§ **PROBLEM STATEMENT**: Say how many lines in the entries below mention "canvas", with no other words.

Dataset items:
================================

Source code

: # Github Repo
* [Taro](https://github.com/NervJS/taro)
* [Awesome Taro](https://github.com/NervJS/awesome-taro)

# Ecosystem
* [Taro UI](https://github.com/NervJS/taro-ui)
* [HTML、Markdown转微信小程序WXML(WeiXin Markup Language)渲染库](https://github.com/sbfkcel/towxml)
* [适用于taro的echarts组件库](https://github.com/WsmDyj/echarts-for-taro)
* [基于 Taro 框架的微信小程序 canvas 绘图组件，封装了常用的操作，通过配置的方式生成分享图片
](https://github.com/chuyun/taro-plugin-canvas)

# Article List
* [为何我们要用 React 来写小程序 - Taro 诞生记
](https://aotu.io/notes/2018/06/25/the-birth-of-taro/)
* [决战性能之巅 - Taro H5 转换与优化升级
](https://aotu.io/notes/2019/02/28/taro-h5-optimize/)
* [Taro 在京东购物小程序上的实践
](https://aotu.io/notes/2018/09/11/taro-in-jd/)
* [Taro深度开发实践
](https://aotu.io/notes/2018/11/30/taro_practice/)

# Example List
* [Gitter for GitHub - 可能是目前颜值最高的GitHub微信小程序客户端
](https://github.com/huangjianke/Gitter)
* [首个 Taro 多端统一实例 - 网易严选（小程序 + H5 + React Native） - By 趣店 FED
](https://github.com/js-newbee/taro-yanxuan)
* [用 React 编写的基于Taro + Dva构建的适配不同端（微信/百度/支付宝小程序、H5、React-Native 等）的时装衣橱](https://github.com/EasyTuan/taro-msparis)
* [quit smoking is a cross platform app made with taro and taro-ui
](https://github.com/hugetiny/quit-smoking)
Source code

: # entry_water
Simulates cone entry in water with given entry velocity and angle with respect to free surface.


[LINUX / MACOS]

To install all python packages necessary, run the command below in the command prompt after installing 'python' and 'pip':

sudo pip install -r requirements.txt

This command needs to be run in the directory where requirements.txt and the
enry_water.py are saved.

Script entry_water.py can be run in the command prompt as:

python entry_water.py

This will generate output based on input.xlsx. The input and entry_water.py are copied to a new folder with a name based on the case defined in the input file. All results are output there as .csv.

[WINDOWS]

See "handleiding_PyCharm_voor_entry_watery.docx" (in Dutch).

================================

§ **FINAL ANSWER**: 2